It was a strange morning in Shanghai.
Despite its age, the local school had very graciously walked down the street to make room for a new skyscraper complex.
The 7,600-ton building, severed from its roots and mounted on hundreds of mechanical legs, inched 200 ft down the road; without dropping so much as a windowpane.
We don’t always have to destroy the old to make way for the new.
It’s cheaper — and way cooler — to carefully nudge it out the way.
In a couple of hours a nice young doctor is going blind me.
She’ll be very polite about it but there will be a good few minutes — as she scrapes the skin off my eyeball — when my future is entirely in her hands.
Then she’ll zap my eyes with a laser and I’ll be blind for a bit.
Hopefully until Monday. Maybe forever.
That extreme uncertainty, the polarity of futures I’ll face in those short minutes has been straining my ‘third-eye.’ Like a vice locked over my temples, squishing the blood out of my prefrontal cortex.
There’s no way out but to surrender to the unknown and get ready to spend some serious ‘me’ time.
No screens. Nothing to read.
No way to write.
Just me, my thoughts, and a goodie bag of CBD-laced chocolate and Percocet.
I’ve queued up some of the blogs I’ve written over the last three months that I was too shy to publish earlier.
Thank you for reading my little infinity project.
And if my lucky string continues, I’ll see you on the other side.
Times are changing faster than ever.
Some days I look around at the technology we take for granted and can barely believe I get to see this happen.
Computers used to be a joke. We had a computer with 128kb of RAM when I was a kid. 128 kilobytes!
I’m not even sure you can find an image that small these days.
We can speak to anyone face to face through this tiny computer I can put in my pocket. We have robots that dance and space rockets that land themselves. Self-driving cars and drone-taxis will be standard in ten years.
And we’re still not impressed.
This is the stuff I used to dream about in sci-fi books but I never thought I’d see it happen.
Some days I sit here and look back at those dark, bloody, scary, slow pages of history and think:
They really did all of that for us?
And they really did.
That fills me with such pride for humanity that I want to pass it on.
It’s well-known that humans are terrible at remembering things.
We peer through the blurry lens of time, forgetting the boring or nasty or annoying memories and embellishing the tasty morsels.
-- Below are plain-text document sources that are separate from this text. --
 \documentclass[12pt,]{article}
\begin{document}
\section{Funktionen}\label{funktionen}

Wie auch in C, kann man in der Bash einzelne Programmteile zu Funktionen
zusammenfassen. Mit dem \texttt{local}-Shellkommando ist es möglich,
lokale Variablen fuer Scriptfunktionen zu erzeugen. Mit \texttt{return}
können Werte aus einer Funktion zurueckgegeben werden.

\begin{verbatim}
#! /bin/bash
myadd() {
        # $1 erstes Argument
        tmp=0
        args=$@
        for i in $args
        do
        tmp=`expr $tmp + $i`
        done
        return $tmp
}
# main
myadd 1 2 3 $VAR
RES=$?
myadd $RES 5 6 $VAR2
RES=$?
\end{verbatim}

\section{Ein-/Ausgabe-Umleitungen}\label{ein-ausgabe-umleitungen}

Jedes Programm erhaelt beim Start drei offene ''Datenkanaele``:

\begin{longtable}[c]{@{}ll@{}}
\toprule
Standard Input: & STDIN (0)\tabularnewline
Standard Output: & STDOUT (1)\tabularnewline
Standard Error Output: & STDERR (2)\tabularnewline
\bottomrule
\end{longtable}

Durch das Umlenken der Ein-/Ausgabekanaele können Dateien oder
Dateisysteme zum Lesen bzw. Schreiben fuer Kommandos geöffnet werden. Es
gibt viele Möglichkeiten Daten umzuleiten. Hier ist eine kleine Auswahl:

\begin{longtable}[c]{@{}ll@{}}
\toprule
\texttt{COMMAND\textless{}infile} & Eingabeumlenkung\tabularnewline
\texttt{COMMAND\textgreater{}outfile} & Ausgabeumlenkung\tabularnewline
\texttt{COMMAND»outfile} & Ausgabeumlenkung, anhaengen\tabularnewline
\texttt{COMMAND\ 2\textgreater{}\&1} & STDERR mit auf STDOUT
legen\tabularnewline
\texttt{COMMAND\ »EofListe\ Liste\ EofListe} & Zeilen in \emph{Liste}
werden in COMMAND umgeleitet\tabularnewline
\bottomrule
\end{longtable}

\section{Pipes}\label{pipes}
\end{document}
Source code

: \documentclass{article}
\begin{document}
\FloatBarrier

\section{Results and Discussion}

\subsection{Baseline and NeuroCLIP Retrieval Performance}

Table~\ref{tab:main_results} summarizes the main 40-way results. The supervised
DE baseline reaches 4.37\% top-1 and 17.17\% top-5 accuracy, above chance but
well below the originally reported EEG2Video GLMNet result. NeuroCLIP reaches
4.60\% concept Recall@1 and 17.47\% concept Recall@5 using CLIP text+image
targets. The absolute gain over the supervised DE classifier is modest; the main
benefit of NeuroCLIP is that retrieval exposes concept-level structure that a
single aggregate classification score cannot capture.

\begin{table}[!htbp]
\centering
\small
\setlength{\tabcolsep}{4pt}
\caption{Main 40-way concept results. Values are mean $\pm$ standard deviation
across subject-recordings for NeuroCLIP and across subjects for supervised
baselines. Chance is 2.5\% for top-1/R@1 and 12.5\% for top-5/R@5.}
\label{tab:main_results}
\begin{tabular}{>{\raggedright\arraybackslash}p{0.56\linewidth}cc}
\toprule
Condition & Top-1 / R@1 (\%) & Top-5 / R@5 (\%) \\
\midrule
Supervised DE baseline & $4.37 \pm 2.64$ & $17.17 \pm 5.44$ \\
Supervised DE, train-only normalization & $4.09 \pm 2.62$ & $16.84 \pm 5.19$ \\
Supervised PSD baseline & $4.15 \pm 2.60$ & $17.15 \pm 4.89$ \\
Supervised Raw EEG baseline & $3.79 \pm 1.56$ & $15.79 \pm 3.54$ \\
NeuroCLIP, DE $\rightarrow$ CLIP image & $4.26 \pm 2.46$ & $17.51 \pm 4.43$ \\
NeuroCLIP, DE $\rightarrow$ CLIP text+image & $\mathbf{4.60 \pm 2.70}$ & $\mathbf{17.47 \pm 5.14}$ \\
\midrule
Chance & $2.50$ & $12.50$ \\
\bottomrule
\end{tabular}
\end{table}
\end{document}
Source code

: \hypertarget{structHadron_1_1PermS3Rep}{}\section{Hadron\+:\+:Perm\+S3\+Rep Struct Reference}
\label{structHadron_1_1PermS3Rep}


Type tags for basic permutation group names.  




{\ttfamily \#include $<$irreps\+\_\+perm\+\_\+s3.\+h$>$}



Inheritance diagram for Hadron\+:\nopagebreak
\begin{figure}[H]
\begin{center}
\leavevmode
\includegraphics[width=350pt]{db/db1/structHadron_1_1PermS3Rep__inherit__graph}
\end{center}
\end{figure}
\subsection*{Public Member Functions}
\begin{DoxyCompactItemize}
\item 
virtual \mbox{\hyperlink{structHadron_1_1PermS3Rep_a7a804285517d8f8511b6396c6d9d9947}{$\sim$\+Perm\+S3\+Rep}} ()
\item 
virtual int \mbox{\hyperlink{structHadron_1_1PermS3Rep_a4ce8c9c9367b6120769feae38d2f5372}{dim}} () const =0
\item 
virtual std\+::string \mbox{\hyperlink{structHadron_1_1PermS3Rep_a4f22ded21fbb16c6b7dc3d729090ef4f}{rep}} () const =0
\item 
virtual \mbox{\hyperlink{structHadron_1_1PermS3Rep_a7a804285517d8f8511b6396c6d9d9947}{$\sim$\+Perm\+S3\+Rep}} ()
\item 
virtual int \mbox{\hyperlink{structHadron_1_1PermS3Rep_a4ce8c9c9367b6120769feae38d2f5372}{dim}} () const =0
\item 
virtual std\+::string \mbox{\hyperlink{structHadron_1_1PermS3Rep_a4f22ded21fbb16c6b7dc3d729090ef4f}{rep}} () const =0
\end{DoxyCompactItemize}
It makes us awful at predicting the future too.
We ignore all of the massive, disruptive change we’ve lived through and decide that the future will be pretty much the same as it is now. Nothing will change. We are at the end of the line—the end of history.
But we’re not.
We’re not even close.
Imagine a 20-year-old suggesting that they’d done all the changing they’d ever do and life would be plain sailing for the next decade.
Yet, that’s what we do to ourselves every day.
I aim to change my life every 6 months and the last year has still seen far more change than I ever expected. And I’m betting Life will change again by the end of this year for all of us.
Don’t beat yourself up by imagining the future is the past.
Not finished yet?
More like just getting started.
In case you were ever worried about the robots coming you should know that AI won’t take our jobs.
AI will offer us new, better, more interesting work that we’ll enjoy more.
If you told someone back in 1920 we’d have cat psychiatrists, dog masseurs, and a ten-year-old who made millions from unwrapping presents, they’d probably put you in an asylum.
Yet here we are, psychoanalyzing pets and making synchronized dancing videos for cash instead of squeezing down a mine or milking a cow.
Don’t fear the future.
Imagine whatever wild place you want it to be and start walking.
The rest of us will just have to catch up.
Everybody knows ol’ Jeffers — Head Honcho at Amazon and richest man in the world when it’s not Elon Musk.
If you ever wondered what Bezos was doing with all that cash, it’s Blue Origin (great name) and a space ship that looks like a sex toy.
What I found out recently was that Blue Origin isn’t a way to get richer or save humanity.
This guy really has 300-year goals to ‘build a road into space.’
He said, “I’m going to use my lottery winnings from Amazon to make it easy for some kids in their dorm room to build a giant space company in 100 years.”
It’s his ‘calling’ to empower the human race to take the next step and he doesn’t even expect to see it happen.
That’s one big tree to plant. One massive hairy goal.
And one that — quite frankly — I’m happy to donate to.
Getting toilet roll delivered to my door in 36 hours is like, a bonus.